Harvard Law School professor and constitutional law expert Vicki C. Jackson will serve as the next president of the Association of American Law Schools, the organization announced earlier this month.
The non-profit association, founded in 1900, counts 179 law schools nationwide as members — schools that “enroll most of the nation’s law students and produce the majority of the country’s lawyers and judges, as well as many of its lawmakers” according to the organization’s website. The group inducted Jackson as its president at a January meeting in New Orleans.
Jackson joined the Law School's faculty in 2011, where she was appointed the first Thurgood Marshall Professor of Constitutional Law. She was previously a faculty member at the Georgetown University Law Center.
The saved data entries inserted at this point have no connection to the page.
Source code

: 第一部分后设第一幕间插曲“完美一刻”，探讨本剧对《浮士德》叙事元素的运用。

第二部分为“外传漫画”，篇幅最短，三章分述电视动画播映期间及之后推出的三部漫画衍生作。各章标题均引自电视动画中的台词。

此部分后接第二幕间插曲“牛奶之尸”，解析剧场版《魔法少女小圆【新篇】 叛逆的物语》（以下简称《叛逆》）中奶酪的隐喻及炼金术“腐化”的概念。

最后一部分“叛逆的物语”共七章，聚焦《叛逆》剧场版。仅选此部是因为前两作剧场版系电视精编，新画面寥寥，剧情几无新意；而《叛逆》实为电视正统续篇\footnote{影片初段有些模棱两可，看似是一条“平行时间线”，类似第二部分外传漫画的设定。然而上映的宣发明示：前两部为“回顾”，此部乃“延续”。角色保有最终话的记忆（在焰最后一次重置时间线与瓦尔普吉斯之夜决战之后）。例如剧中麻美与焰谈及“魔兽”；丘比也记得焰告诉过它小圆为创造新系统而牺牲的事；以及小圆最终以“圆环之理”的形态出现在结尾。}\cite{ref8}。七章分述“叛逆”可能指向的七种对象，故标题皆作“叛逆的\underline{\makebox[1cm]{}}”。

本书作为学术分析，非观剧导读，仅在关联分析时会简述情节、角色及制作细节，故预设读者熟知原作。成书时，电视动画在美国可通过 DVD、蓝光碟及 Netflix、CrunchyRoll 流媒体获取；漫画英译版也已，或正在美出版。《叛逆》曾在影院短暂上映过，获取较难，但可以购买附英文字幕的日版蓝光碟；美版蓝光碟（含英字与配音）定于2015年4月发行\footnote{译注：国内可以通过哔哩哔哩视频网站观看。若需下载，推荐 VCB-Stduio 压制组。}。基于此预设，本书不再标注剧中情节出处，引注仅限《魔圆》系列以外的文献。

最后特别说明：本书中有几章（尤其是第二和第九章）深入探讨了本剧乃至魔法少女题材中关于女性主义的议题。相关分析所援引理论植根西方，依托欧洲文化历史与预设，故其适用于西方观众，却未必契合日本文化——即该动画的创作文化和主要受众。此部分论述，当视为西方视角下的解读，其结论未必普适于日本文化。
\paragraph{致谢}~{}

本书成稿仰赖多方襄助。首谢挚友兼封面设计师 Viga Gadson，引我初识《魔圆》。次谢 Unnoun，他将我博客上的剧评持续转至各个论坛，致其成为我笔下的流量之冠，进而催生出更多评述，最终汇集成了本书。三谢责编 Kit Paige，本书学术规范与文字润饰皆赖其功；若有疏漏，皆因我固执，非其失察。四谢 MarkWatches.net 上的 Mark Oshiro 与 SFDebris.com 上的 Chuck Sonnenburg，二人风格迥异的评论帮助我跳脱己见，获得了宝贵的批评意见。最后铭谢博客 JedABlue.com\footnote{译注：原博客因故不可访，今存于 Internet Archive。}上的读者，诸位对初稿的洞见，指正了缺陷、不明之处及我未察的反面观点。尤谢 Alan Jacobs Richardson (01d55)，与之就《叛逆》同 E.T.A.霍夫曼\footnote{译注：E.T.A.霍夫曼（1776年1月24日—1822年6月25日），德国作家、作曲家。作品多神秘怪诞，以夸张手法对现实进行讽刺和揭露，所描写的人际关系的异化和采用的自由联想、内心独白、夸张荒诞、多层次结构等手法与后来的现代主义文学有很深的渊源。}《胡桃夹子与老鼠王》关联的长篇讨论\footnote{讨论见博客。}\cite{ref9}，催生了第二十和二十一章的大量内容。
Jackson wrote in an email that, as AALS president, she hopes to utilize her expertise in constitutional law to address the challenges that legal scholarship faces.
“My scholarship includes work on both U.S. constitutional law and comparative constitutional law, a background that should help me give voice both to the challenges facing constitutional democracy and to what legal education is doing and can do to strengthen constitutional democracy,” she wrote.
Former Dean of the Law School and current University Professor Martha L. Minow, who served as chair of the AALS Deans Steering Committee from 2013 to 2015, praised the group’s choice of Jackson as president in an emailed statement.
“Professor Jackson brings deep and extensive knowledge about law, legal institutions, and legal education not only in the United States, but also across the globe,” she wrote. “Her talents as a teacher, experiences in curricular innovation, collaborative leadership style, and understanding of this key moment for the rule of law around the globe bring great strengths to this organization of law schools.”
This year will be the first in AALS's 119-year history that women hold all three major executive offices, President, Immediate Past-President and President-Elect — a development Jackson wrote provides an opportunity for legal scholarship to become more diverse and inclusive.
“Having all of these offices held by women is a visible symbol that may inspire others to seek such leadership roles, to overcome barriers to women’s advancement that persist, and to look carefully at how their institution’s practices can be changed to promote more genuinely open and inclusive paths to leadership,” Jackson wrote.
Minow wrote she believes Jackson’s leadership in particular will help promote diversity in the field.
“Because of her strong commitments to and track-record of support for diversity among faculty, staff, and students, because of her own experiences in government and in private practice, and because of her deep wisdom, the legal academy is lucky to have the benefits of her leadership,” Minow wrote.